Lastly, the Auto Sampler can be reasonably effective at capturing full patches from your synth. Choose a preset and once again make sure all of the effects are bypassed, but leave all of the envelope and LFO modulation as is. Set the Auto Loop parameter to the ‘Penrose Machine’ setting. The Penrose Machine creates a DSP‑synthesized loop from a snapshot of your sample and can generally produce a reasonable loop from most sounds you can throw at it. If you haven’t tried it before, the results are quite astounding especially when you consider how much work it would take to achieve a similar outcome manually.

Screen 2: In order to capture a complex synth patch with a lot of modulation you can configure the Auto Sampler to sample at different velocity ranges using the Velocity Layers parameter. For complex patches use the Auto Loop: Penrose Machine setting to automatically loop the samples.Screen 2: In order to capture a complex synth patch with a lot of modulation you can configure the Auto Sampler to sample at different velocity ranges using the Velocity Layers parameter. For complex patches use the Auto Loop: Penrose Machine setting to automatically loop the samples.

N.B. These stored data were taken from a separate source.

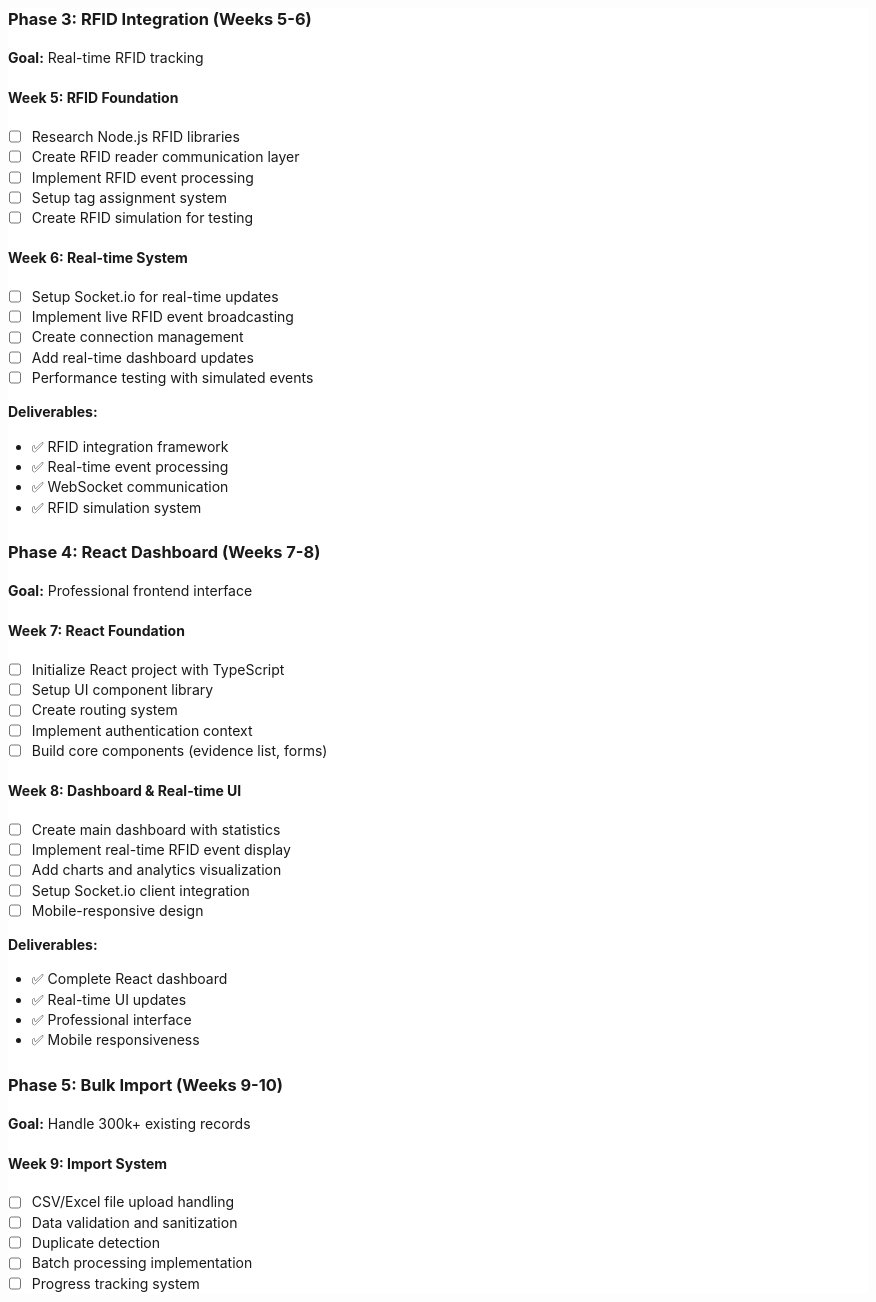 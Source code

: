 ### **Phase 3: RFID Integration (Weeks 5-6)**
**Goal:** Real-time RFID tracking

#### Week 5: RFID Foundation
- [ ] Research Node.js RFID libraries
- [ ] Create RFID reader communication layer
- [ ] Implement RFID event processing
- [ ] Setup tag assignment system
- [ ] Create RFID simulation for testing

#### Week 6: Real-time System
- [ ] Setup Socket.io for real-time updates
- [ ] Implement live RFID event broadcasting
- [ ] Create connection management
- [ ] Add real-time dashboard updates
- [ ] Performance testing with simulated events

**Deliverables:**
- ✅ RFID integration framework
- ✅ Real-time event processing
- ✅ WebSocket communication
- ✅ RFID simulation system

### **Phase 4: React Dashboard (Weeks 7-8)**
**Goal:** Professional frontend interface

#### Week 7: React Foundation
- [ ] Initialize React project with TypeScript
- [ ] Setup UI component library
- [ ] Create routing system
- [ ] Implement authentication context
- [ ] Build core components (evidence list, forms)

#### Week 8: Dashboard & Real-time UI
- [ ] Create main dashboard with statistics
- [ ] Implement real-time RFID event display
- [ ] Add charts and analytics visualization
- [ ] Setup Socket.io client integration
- [ ] Mobile-responsive design

**Deliverables:**
- ✅ Complete React dashboard
- ✅ Real-time UI updates
- ✅ Professional interface
- ✅ Mobile responsiveness

### **Phase 5: Bulk Import (Weeks 9-10)**
**Goal:** Handle 300k+ existing records

#### Week 9: Import System
- [ ] CSV/Excel file upload handling
- [ ] Data validation and sanitization
- [ ] Duplicate detection
- [ ] Batch processing implementation
- [ ] Progress tracking system
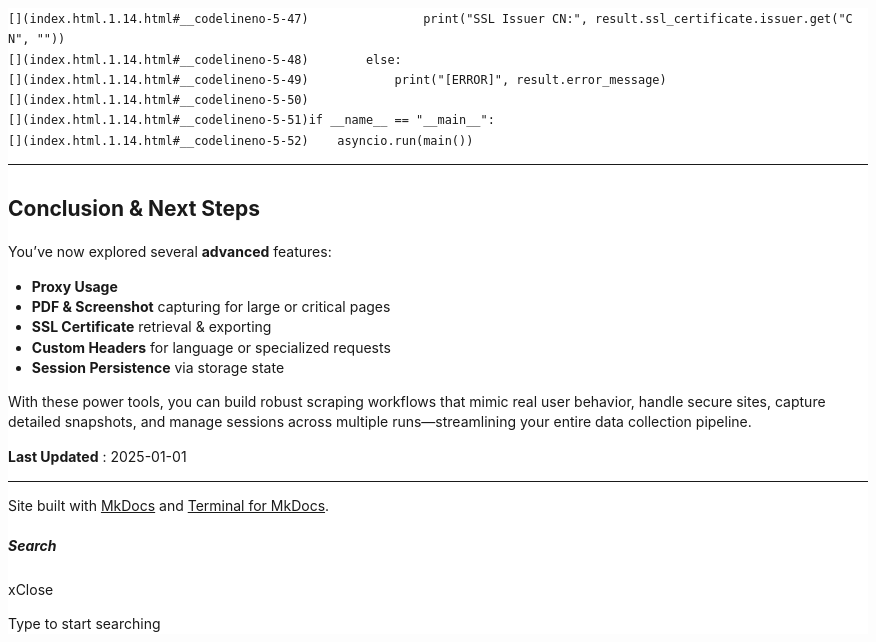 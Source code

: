     [](index.html.1.14.html#__codelineno-5-47)                print("SSL Issuer CN:", result.ssl_certificate.issuer.get("CN", ""))
    [](index.html.1.14.html#__codelineno-5-48)        else:
    [](index.html.1.14.html#__codelineno-5-49)            print("[ERROR]", result.error_message)
    [](index.html.1.14.html#__codelineno-5-50)
    [](index.html.1.14.html#__codelineno-5-51)if __name__ == "__main__":
    [](index.html.1.14.html#__codelineno-5-52)    asyncio.run(main())
    

* * *

## Conclusion & Next Steps

You’ve now explored several **advanced** features:

  * **Proxy Usage**
  * **PDF & Screenshot** capturing for large or critical pages 
  * **SSL Certificate** retrieval & exporting 
  * **Custom Headers** for language or specialized requests 
  * **Session Persistence** via storage state



With these power tools, you can build robust scraping workflows that mimic real user behavior, handle secure sites, capture detailed snapshots, and manage sessions across multiple runs—streamlining your entire data collection pipeline.

**Last Updated** : 2025-01-01

* * *

Site built with [MkDocs](http://www.mkdocs.org) and [Terminal for MkDocs](https://github.com/ntno/mkdocs-terminal). 

##### Search

xClose

Type to start searching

You may also want to capture the velocity response of a patch. For example, the patch you are sampling may open the filter cutoff as the velocity increases. Set the Velocity Layers parameter to a value greater than 1. As a general guide, four velocity layers will give you a workable approximation of your patch, whereas eight velocity layers should be enough to achieve a realistic version on all but the most sensitive material (see Screen 2). As with round robins, the downside of adding more velocity layers is it will take longer to sample the patch and it will use considerably more RAM when loaded into the EXS24. If your hardware synth has a sampling and synthesis architecture with different keymaps for different velocity ranges, then it’s worth matching the velocity switching in your synth with that in the Auto Sampler.